• Back to Profile

  • I propose to consider the question, 'Can machines think?'
    This should begin with definitions of the meaning of the terms 'machine' and 'think'.
    The definitions might be framed so as to reflect so far as possible the normal use of words,
    but this attitude is dangerous.

    If the meaning of the words 'machine' and 'think' are to be found
    by examining how they are commonly used
    it is difficult to escape the conclusion that the meaning
    and the answer to the question, 'Can machines think?'
    is to be sought in a statistical survey such as a Gallup poll. But this is absurd.
    - A. M. Turing's (1950, p. 433) 'Computing Machinery and Intelligence'

    Acting Rationally







    1. The acting rationally approach is concerned with the underlying principles of rational behaviour

    2. The acting rationally approach is supported by:
      1. The Reinforcement Learning-Based Model of Interaction between an Agent and its Environment
      2. The Rationality Assumption or Expected Utility Hypothesis
      3. The Markov Decision Process




    Reinforcement learning-based model



    According to the Reinforcement Learning-Based Model of Interaction between an Agent and its Environment:
    1. An agent is a minded entity that perceives through sensors (e.g. eyes, ears, cameras, etc), acts through effectors (e.g. hands, legs, motors, etc)
    2. An agent also interacts with its environment and learns accordingly

    3. At step t, the agent performs action At and receives observation Ot and the scalar reward Rt
    4. The environment receives action At and emits observation Ot + 1 and the scalar reward Rt + 1

    A rational action is defined as any action that maximizes the expected value of an objective performance measure, given the percept sequence to date — see also the Rationality Assumption or Expected Utility Hypothesis




    Individual decision-making under risk



    1. Decision theory allows for certain computations to be made on the basis of probability-values and utility-values
    2. In addition, the assignment of probability-values and utility-values is constrained by two distinct sets of axioms: the Kolmogorov axioms and the von Neumann-Morgenstern axioms
    See this related entry on decision theory and its pair of axiom sets

    According to the Rationality Assumption or Expected Utility Hypothesis:
    1. If the von Neumann-Morgenstern axioms are satisfied, then the agent is said to be rational and her preferences can be represented by a utility function

    2. Given n alternative courses of action φ1, φ2, …, φn:
    3. Each action φi has a set of associated outcomes (or action-state pairs), where i ∈ ℕ and i ∈ [1, n]
    4. The utility function allows the agent to assign utility-values consistently to each outcome
    5. Choosing the most appropriate course of action φi according to the preference relation ≽ amounts to choosing the course of action with the maximum expected utility




    Andrey Markov



    A Markov Decision Process or MDP is a tuple of the form (S, Φ, P, γ, r), where:
    1. S denotes the set of states (including the initial state s0)
    2. Φ denotes the set of actions available to an agent (viz. φ1, φ2, …)
    3. P denotes the transition probability matrix
    4. γ denotes the discount factor
    5. r denotes the reward function

    6. Reinforcement learning, an instantiation of the acting rationally approach, can be modelled as an MDP
    ∴ The MDP makes the Reinforcement Learning-Based Model of Interaction computationally feasible


    MDP Diagram

    1. Here, the agent begins at the initial state s0
    2. The agent selects φ1 ∈ Φ
    3. There is a non-zero probability P(s1|s0, φ1) that the agent will transition from s0 to a successor state s1 in accordance with the transition probability matrix P
    4.    ⋮
    5. γ denotes the discount factor, where γ ∈ [0, 1)
    6. γ allows for more immediate rewards to count more than later or time-discounted rewards

    Expected total payoff value or cumulative reward = E(r(s0,φ1) + γr(s1,φ2) + γ2r(s2,φ3) + …)

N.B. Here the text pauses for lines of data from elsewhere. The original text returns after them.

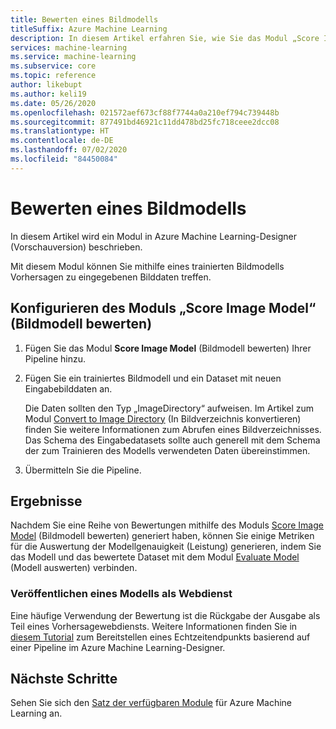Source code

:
 ```yaml
---
title: Bewerten eines Bildmodells
titleSuffix: Azure Machine Learning
description: In diesem Artikel erfahren Sie, wie Sie das Modul „Score Image Model“ (Bildmodell bewerten) in Azure Machine Learning zum Generieren von Vorhersagen mit einem trainierten Klassifizierungs- oder Regressionsmodell verwenden.
services: machine-learning
ms.service: machine-learning
ms.subservice: core
ms.topic: reference
author: likebupt
ms.author: keli19
ms.date: 05/26/2020
ms.openlocfilehash: 021572aef673cf88f7744a0a210ef794c739448b
ms.sourcegitcommit: 877491bd46921c11dd478bd25fc718ceee2dcc08
ms.translationtype: HT
ms.contentlocale: de-DE
ms.lasthandoff: 07/02/2020
ms.locfileid: "84450084"
---
```

# <a name="score-image-model"></a>Bewerten eines Bildmodells

In diesem Artikel wird ein Modul in Azure Machine Learning-Designer (Vorschauversion) beschrieben.

Mit diesem Modul können Sie mithilfe eines trainierten Bildmodells Vorhersagen zu eingegebenen Bilddaten treffen.

## <a name="how-to-configure-score-image-model"></a>Konfigurieren des Moduls „Score Image Model“ (Bildmodell bewerten)

1. Fügen Sie das Modul **Score Image Model** (Bildmodell bewerten) Ihrer Pipeline hinzu.

2. Fügen Sie ein trainiertes Bildmodell und ein Dataset mit neuen Eingabebilddaten an. 

    Die Daten sollten den Typ „ImageDirectory“ aufweisen. Im Artikel zum Modul [Convert to Image Directory](convert-to-image-directory.md) (In Bildverzeichnis konvertieren) finden Sie weitere Informationen zum Abrufen eines Bildverzeichnisses. Das Schema des Eingabedatasets sollte auch generell mit dem Schema der zum Trainieren des Modells verwendeten Daten übereinstimmen.

3. Übermitteln Sie die Pipeline.

## <a name="results"></a>Ergebnisse

Nachdem Sie eine Reihe von Bewertungen mithilfe des Moduls [Score Image Model](score-image-model.md) (Bildmodell bewerten) generiert haben, können Sie einige Metriken für die Auswertung der Modellgenauigkeit (Leistung) generieren, indem Sie das Modell und das bewertete Dataset mit dem Modul [Evaluate Model](evaluate-model.md) (Modell auswerten) verbinden. 

### <a name="publish-scores-as-a-web-service"></a>Veröffentlichen eines Modells als Webdienst

Eine häufige Verwendung der Bewertung ist die Rückgabe der Ausgabe als Teil eines Vorhersagewebdiensts. Weitere Informationen finden Sie in [diesem Tutorial](https://docs.microsoft.com/azure/machine-learning/tutorial-designer-automobile-price-deploy) zum Bereitstellen eines Echtzeitendpunkts basierend auf einer Pipeline im Azure Machine Learning-Designer.

## <a name="next-steps"></a>Nächste Schritte

Sehen Sie sich den [Satz der verfügbaren Module](module-reference.md) für Azure Machine Learning an. 
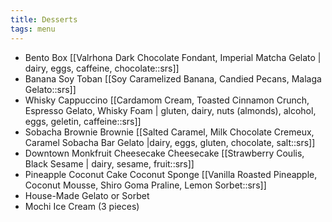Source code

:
 ```yaml
---
title: Desserts
tags: menu
---
```


- Bento Box [[Valrhona Dark Chocolate Fondant, Imperial Matcha Gelato \| dairy, eggs, caffeine, chocolate::srs]]
- Banana Soy Toban [[Soy Caramelized Banana, Candied Pecans, Malaga Gelato::srs]]
- Whisky Cappuccino [[Cardamom Cream, Toasted Cinnamon Crunch, Espresso Gelato, Whisky Foam  \| gluten, dairy, nuts (almonds), alcohol, eggs, geletin, caffeine::srs]]
- Sobacha Brownie Brownie  [[Salted Caramel, Milk Chocolate Cremeux, Caramel Sobacha Bar Gelato \|dairy, eggs, gluten, chocolate, salt::srs]]
- Downtown Monkfruit Cheesecake Cheesecake [[Strawberry Coulis, Black Sesame \| dairy, sesame, fruit::srs]]
- Pineapple Coconut Cake Coconut Sponge [[Vanilla Roasted Pineapple, Coconut Mousse, Shiro Goma Praline, Lemon Sorbet::srs]]
- House-Made Gelato or Sorbet
- Mochi Ice Cream (3 pieces)
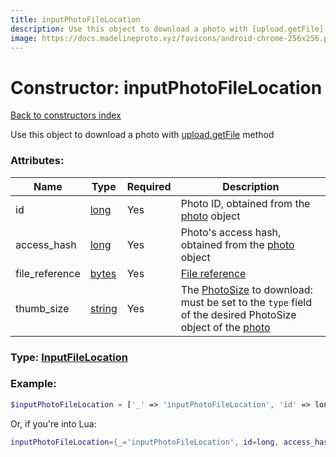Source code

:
 ```yaml
---
title: inputPhotoFileLocation
description: Use this object to download a photo with [upload.getFile](../methods/upload.getFile.md) method
image: https://docs.madelineproto.xyz/favicons/android-chrome-256x256.png
---
```

# Constructor: inputPhotoFileLocation  
[Back to constructors index](index.md)



Use this object to download a photo with [upload.getFile](../methods/upload.getFile.md) method

### Attributes:

| Name     |    Type       | Required | Description |
|----------|---------------|----------|-------------|
|id|[long](../types/long.md) | Yes|Photo ID, obtained from the [photo](../constructors/photo.md) object|
|access\_hash|[long](../types/long.md) | Yes|Photo's access hash, obtained from the [photo](../constructors/photo.md) object|
|file\_reference|[bytes](../types/bytes.md) | Yes|[File reference](https://core.telegram.org/api/file_reference)|
|thumb\_size|[string](../types/string.md) | Yes|The [PhotoSize](../types/PhotoSize.md) to download: must be set to the `type` field of the desired PhotoSize object of the [photo](../constructors/photo.md)|



### Type: [InputFileLocation](../types/InputFileLocation.md)


### Example:

```php
$inputPhotoFileLocation = ['_' => 'inputPhotoFileLocation', 'id' => long, 'access_hash' => long, 'file_reference' => 'bytes', 'thumb_size' => 'string'];
```  


Or, if you're into Lua:

```lua
inputPhotoFileLocation={_='inputPhotoFileLocation', id=long, access_hash=long, file_reference='bytes', thumb_size='string'}

```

    See also the Rationality Assumption or Expected Utility Hypothesis







    The acting rationally approach


    Reinforcement learning Inverse reinforcement learning

    In reinforcement learning, the reward function r is typically specified upfront

    Conversely, in inverse reinforcement learning, the reward function is not specified upfront. Rather, it must be extracted from observed optimal behaviour


    Given a specified reward function r, the reinforcement learning-based agent attempts to infer an optimal policy π


    Given optimal observed behaviour, the inverse reinforcement learning-based agent attempts to infer the reward function r



    There is growing interest in the acting rationally approach to AI (Russell & Norvig, 1995, 2002, 2010)